⟨

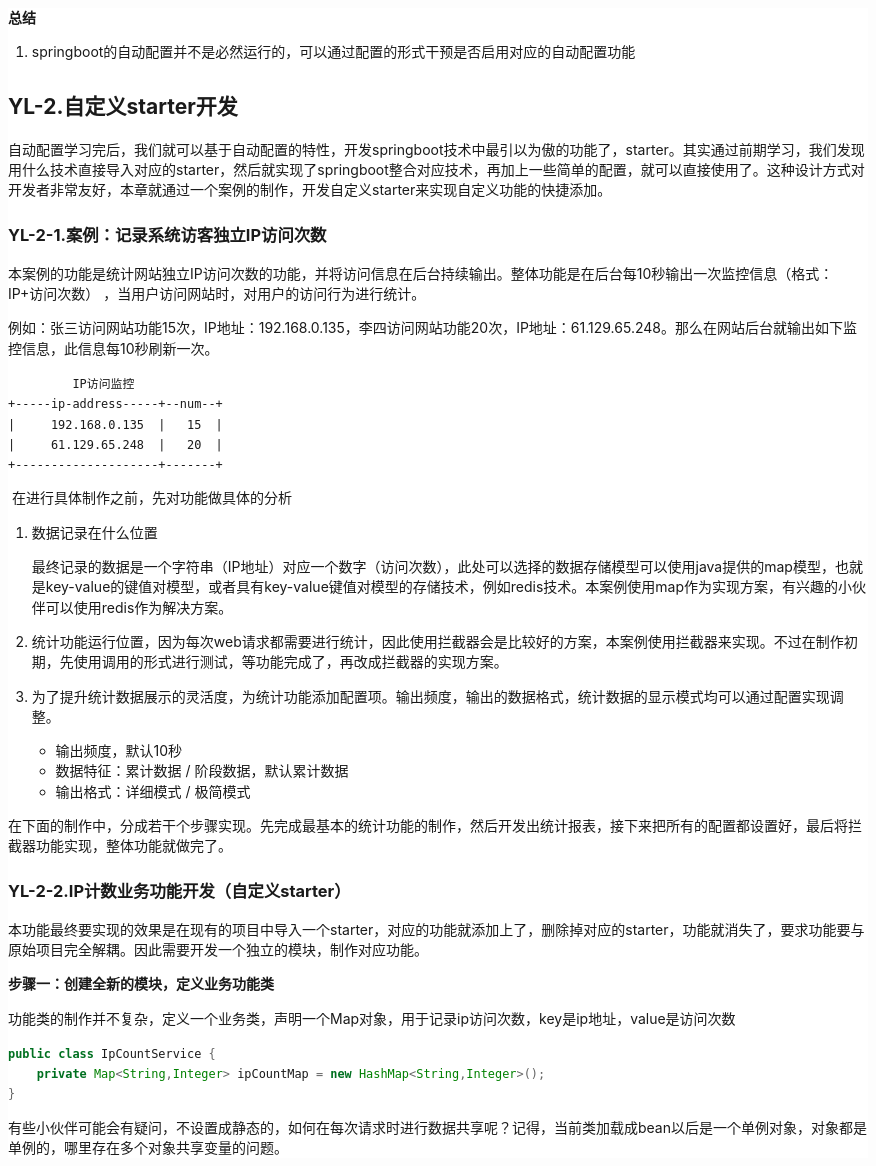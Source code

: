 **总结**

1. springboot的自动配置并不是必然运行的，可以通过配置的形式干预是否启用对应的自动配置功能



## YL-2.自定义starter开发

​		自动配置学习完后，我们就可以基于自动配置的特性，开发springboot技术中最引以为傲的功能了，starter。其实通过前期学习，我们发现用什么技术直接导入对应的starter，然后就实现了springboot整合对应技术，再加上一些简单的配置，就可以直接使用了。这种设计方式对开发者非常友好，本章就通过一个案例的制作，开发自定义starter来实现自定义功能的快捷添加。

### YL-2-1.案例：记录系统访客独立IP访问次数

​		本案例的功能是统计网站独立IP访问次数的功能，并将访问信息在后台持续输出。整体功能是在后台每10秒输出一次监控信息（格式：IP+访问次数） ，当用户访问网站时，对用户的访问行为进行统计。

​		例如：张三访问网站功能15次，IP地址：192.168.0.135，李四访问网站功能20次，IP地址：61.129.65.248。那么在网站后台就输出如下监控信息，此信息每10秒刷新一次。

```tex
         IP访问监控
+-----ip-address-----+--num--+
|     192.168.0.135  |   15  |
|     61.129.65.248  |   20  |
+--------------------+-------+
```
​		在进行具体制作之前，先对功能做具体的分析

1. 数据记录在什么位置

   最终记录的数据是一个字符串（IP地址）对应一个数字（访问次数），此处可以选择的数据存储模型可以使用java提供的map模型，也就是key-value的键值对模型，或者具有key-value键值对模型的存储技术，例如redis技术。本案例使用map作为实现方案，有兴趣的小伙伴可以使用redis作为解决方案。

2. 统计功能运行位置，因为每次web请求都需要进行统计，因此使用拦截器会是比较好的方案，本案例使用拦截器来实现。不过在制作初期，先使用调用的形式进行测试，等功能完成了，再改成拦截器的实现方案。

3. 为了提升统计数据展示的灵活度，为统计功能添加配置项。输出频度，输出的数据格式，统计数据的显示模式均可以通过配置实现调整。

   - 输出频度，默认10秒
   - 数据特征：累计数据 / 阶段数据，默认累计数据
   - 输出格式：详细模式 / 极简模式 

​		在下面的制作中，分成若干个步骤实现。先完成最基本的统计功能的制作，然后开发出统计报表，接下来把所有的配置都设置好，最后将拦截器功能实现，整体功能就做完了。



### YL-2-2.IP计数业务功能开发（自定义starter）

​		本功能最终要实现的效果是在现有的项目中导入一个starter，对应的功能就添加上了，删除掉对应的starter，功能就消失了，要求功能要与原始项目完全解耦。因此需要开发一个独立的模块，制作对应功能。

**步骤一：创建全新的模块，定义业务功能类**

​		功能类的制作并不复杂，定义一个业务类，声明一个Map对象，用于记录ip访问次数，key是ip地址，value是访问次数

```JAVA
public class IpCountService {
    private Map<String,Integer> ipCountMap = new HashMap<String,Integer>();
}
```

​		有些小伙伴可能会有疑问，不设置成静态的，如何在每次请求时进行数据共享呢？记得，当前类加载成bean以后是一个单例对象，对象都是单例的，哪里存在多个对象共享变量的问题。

⟩
⟨

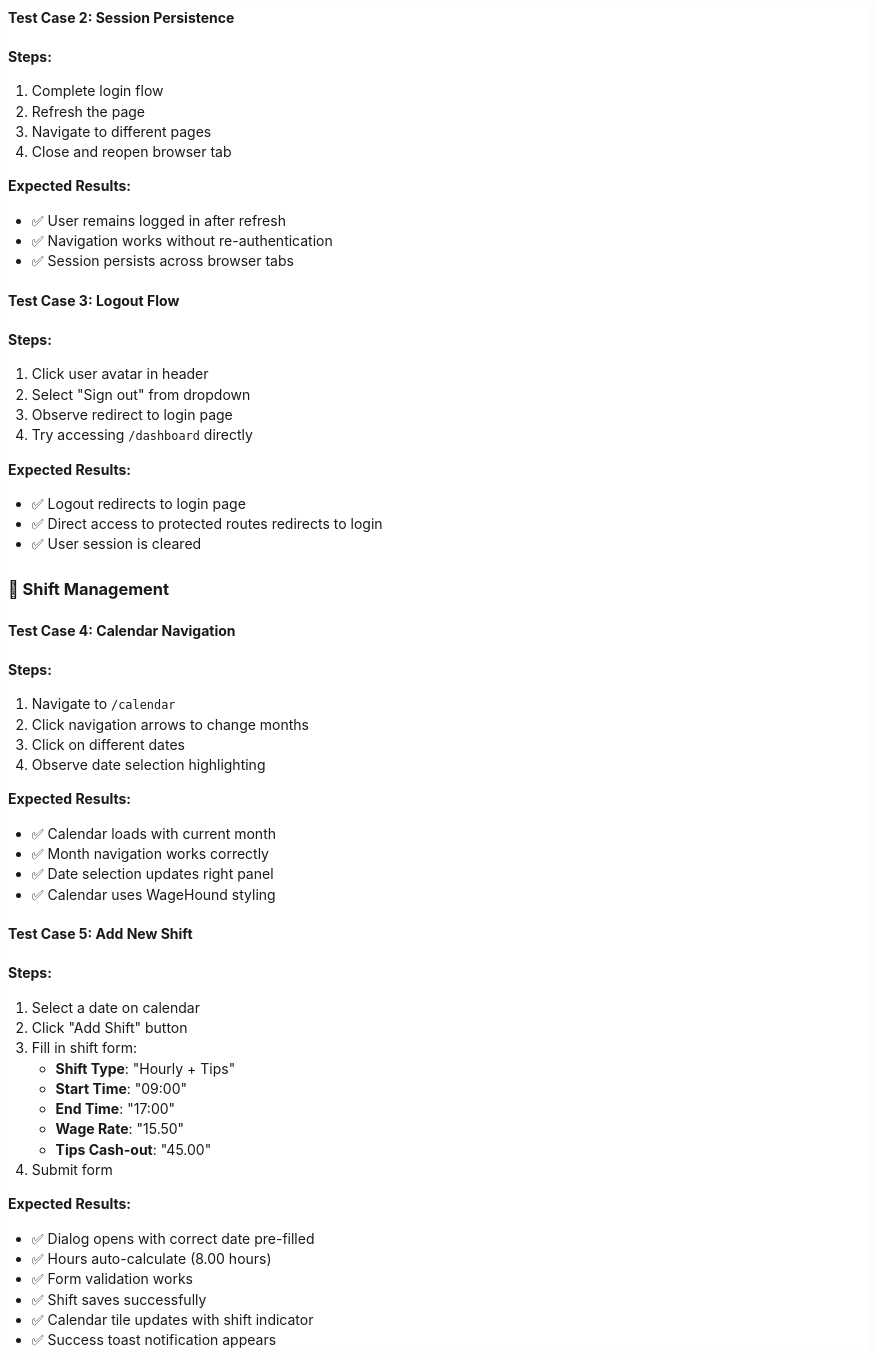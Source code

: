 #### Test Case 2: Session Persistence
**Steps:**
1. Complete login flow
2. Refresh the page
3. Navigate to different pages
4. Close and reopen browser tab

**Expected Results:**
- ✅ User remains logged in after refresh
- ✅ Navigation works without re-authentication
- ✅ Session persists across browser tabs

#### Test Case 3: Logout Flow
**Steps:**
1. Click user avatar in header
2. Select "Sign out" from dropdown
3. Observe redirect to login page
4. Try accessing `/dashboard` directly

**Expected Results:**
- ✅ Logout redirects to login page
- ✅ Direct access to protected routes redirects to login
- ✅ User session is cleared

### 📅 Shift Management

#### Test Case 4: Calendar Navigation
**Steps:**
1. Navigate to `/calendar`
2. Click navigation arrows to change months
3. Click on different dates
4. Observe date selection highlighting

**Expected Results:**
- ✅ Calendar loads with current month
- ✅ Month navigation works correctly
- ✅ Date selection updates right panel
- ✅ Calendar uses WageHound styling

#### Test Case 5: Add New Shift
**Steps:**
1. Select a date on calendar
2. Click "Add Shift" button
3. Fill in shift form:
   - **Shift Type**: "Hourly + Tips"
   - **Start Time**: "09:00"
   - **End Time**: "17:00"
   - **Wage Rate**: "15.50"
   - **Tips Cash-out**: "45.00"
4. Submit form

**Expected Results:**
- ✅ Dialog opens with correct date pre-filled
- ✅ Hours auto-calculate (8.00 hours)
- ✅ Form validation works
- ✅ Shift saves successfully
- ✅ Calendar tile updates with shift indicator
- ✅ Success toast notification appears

⟩

_WHAT IS REQUIRED_: State how many lines of the listing above hold the word "different", with nothing but the number.

_SOLUTION_: 2